For Cotner, finding what restaurants to try out for the book came from several different places. She asked friends for eatery recommendations, researched on her own what places are worth checking out as well as burning shoe leather and walked through major streets in some neighborhood where she found places on her own.

“I just ate, ate and ate for three and a half months,” said Cotner, who visited all the restaurants in the guide from March of this year until around the middle of June.

She said that although she was already familiar with places to dine in neighborhoods like Astoria, Long Island City and Jackson Heights, she was delighted to discover other areas like Elmhurst and Woodhaven that had some excellent restaurants as well.

In Elmhurst, she said she found that it was an area with different types Asian food places that people could visit, including Indonesian, Thai and Vietnamese.

When she visited Woodhaven, Cotner said she particularly enjoyed eating at Mama Meena’s Family

Restaurant, a Filipino restaurant at 94-20 Jamaica Avenue, and Schmidt’s Candy, a chocolate shop located at 94-15 Jamaica Avenue.

“That was a very fun discovery,” she said. “Those are very old Queens Sort of places.”

As for other neighborhoods in Queens, in the Glendale, Maspeth, Middle Village, Ridgewood region, she wrote about places such as Krolewskie Jadlo, a Polish restaurant at 66-21 Fresh Pond Road in Ridgewood, Uvarara Vineria e Ristoro, an Italian restaurant located at 79-28 Metropolitan Avenue in Middle Village and Zum Stammtisch, a German restaurant/bar, which is at 69-46 Myrtle Avenue in Glendale.

Moving over to the Forest Hills, Rego Park, Kew Gardens area, Cotner said she particularly enjoyed her meal at Danny Brown Wine Bar & Kitchen on Metropolitan Avenue in Forest Hills.
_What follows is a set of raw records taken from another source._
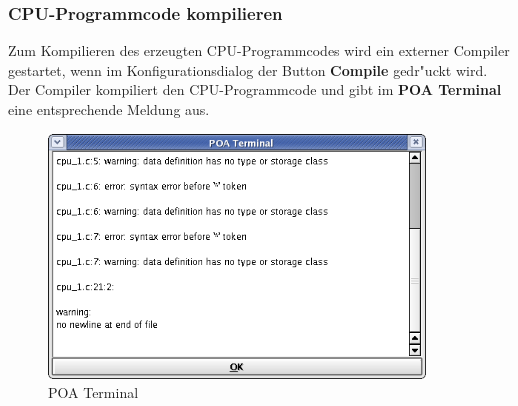 \documentclass[a4paper,titlepage,12pt,ngerman]{scrbook}
\begin{document}
\subsubsection{CPU-Programmcode kompilieren}
Zum Kompilieren des erzeugten CPU-Programmcodes wird ein externer Compiler gestartet, wenn im Konfigurationsdialog der Button {\bf Compile} gedr"uckt wird. Der Compiler kompiliert den CPU-Programmcode und gibt im {\bf POA Terminal} eine entsprechende Meldung aus.

\begin{figure}[htbp]

\begin{center}

\includegraphics[width=10cm]{Terminal}

\caption{POA Terminal}\label{test}

\end{center}

\end{figure}
\newpage



\end{document}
Other places she included from these neighborhoods include Brownie & Cream bakery on Austin Street in Forest Hills and a Rego Park Kosher/Russian restaurant called Cheburechnaya, which is at 92-09 63 rd Drive.

Other places she also wrote about is Warung Kario, Surinamese restaurant on 128-12 Liberty Avenue in South Richmond Hill and Dallis Brothers Coffee, which is at 100-32 Atlantic Avenue in Ozone Park.

Although Cotner visited many eateries while putting together material for the book, she said that there’s

so much left of the borough that she has yet to explore through its food.

“I feel like I only scratched the surface of Queens,” she said.

Cotner hopes to write a second edition of this guide which would allow her to explore other neighborhoods that she did not get to for this book. That includes Howard Beach, Springfield Gardens, Queens Village as well as exploring more of Douglaston and Whitestone.

When people pick up the guide, Cotner said that she hopes it will encourage people from other boroughs to satisfy their taste buds in Queens as well as get people who live in the borough to explore delicious food their area has to offer.

“They might just discover something that’s in the neighborhood that they may not have known about before,” Cotner said.